Uma Igreja de mulheres: 50 anos do “Documento de Santarém”

Em primeiro plano, Jandira Pedroso e Frei Rainerio Dolesh (já falecido). Foto: Arquivo da Custódia São Benedito da Amazônia

Fazer memória do Caminho 

Muitos católicos talvez não saibam, mas Santarém (PA) teve  grande importância na guinada da evangelização libertadora da Igreja Católica na Amazônia, que começou nos anos 60. Na primeira metade dos anos 60, o padre sociólogo Camilo Torres, na Colômbia, começou a falar de opção preferencial pelos excluídos em vista da sua libertação. Ele se juntou à guerrilha do Exército de Libertação nacional (ELN) e foi morto em combate em 1966. Em 1968, aconteceu em Medellín (Colômbia), a II Conferência Geral do Episcopado Latino-americano, que colocou no foco da missão dos cristãos(ãs) a urgência da libertação das pessoas e dos povos.

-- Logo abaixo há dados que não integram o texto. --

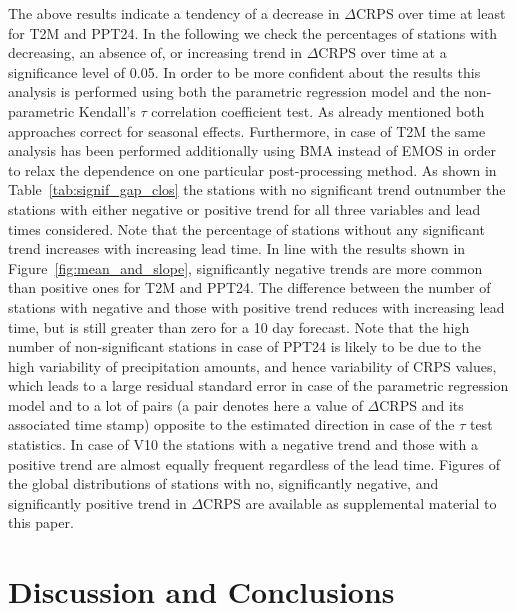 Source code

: The above results indicate a tendency of a decrease in $\Delta$CRPS
over time at least for T2M and PPT24. In the following we check the
percentages of stations with decreasing, an absence of, or increasing
trend in $\Delta$CRPS over time at a significance level of 0.05. In
order to be more confident about the results this analysis is
performed using both the parametric regression model and the
non-parametric Kendall's $\tau$ correlation coefficient test. As
already mentioned both approaches correct for seasonal effects.
Furthermore, in case of T2M the same analysis has been performed
additionally using BMA instead of EMOS in order to relax the
dependence on one particular post-processing method. As shown in
Table~\ref{tab:signif_gap_clos} the stations with no significant trend
outnumber the stations with either negative or positive trend for all
three variables and lead times considered. Note that the percentage of
stations without any significant trend increases with increasing lead
time. In line with the results shown in
Figure~\ref{fig:mean_and_slope}, significantly negative trends are
more common than positive ones for T2M and PPT24. The difference
between the number of stations with negative and those with positive
trend reduces with increasing lead time, but is still greater than
zero for a 10 day forecast. Note that the high number of
non-significant stations in case of PPT24 is likely to be due to the
high variability of precipitation amounts, and hence variability of
CRPS values, which leads to a large residual standard error in case of
the parametric regression model and to a lot of pairs (a pair denotes
here a value of $\Delta$CRPS and its associated time stamp) opposite
to the estimated direction in case of the $\tau$ test statistics. In
case of V10 the stations with a negative trend and those with a
positive trend are almost equally frequent regardless of the lead
time. Figures of the global distributions of stations with no,
significantly negative, and significantly positive trend in
$\Delta$CRPS are available as supplemental material to this paper.


\section{Discussion and Conclusions}
\label{sec:disc}

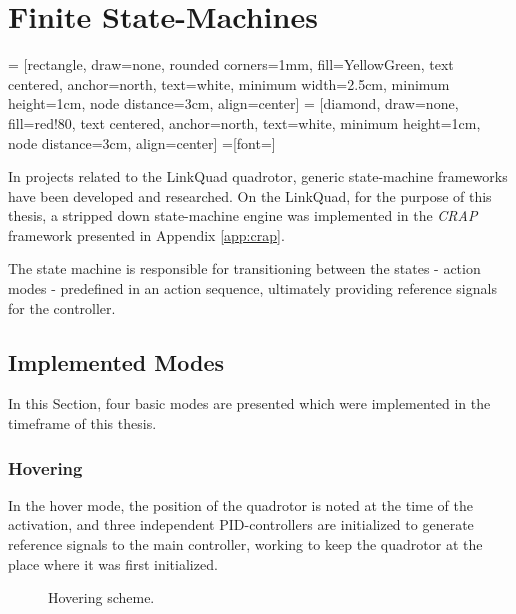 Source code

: \chapter{Finite State-Machines}
\label{cha:logic}
     = [rectangle, draw=none, rounded corners=1mm, fill=YellowGreen,
                    text centered, anchor=north, text=white, minimum width=2.5cm, minimum height=1cm, node distance=3cm, align=center]
     = [diamond, draw=none, fill=red!80,
                    text centered, anchor=north, text=white, minimum height=1cm, node distance=3cm, align=center]
    =[font=\scriptsize]

    In projects related to the LinkQuad quadrotor, generic state-machine
    frameworks have been developed and researched\citep{Merz06,Wzorek11}.
    On the LinkQuad, for the purpose of this thesis, a stripped down state-machine engine
    was implemented in the \textit{CRAP} framework presented in Appendix \ref{app:crap}.

    The state machine is responsible for transitioning between the
    states - action modes - predefined in an action sequence, ultimately
    providing reference signals for the controller.

    \section{Implemented Modes}
        In this Section, four basic modes are presented which were implemented
        in the timeframe of this thesis.

        \subsection{Hovering}
            In the hover mode, the position of the quadrotor is noted at
            the time of the activation, and three independent PID-controllers
            are initialized to generate reference signals to the main controller,
            working to keep the quadrotor at the place where it was first initialized.
            \begin{figure}[h]
                \noindent{}
                \caption{Hovering scheme.}
                \label{fig:logic:hoverscheme}
            \end{figure}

Tratava-se de libertação não só no sentido espiritual, e sim econômico e político também. Até porque naquela época a maioria dos países da região viviam sob ditaduras militares. Veio dali o apelo à formação das “comunidades de base” e à “opção pelos pobres”, com seus rostos concretos: indígenas, negros(as), famintos, desempregados, camponeses etc.

Inspirados nessa mensagem e buscando lhe dar consequências, os bispos da Amazônia Brasileira se reuniram em Santarém, de 24 a 30 de maio de 1972. Aquele encontro histórico “definiu o rosto da Igreja na Amazônia”, como disse Dom Moacir Grecchi. Viu-se a necessidade de uma encarnação da Igreja na realidade do povo, incluindo seus sofrimentos, suas lutas e sua cultura. Se achamos o clero católico elitista hoje, naquela época era bem pior. As linhas pastorais discutidas e definidas indicavam novidades: a formação dos agentes leigos, a pastoral indígena e a formação sociopolítica dos cristãos em suas Comunidades Eclesiais de Base (CEBs).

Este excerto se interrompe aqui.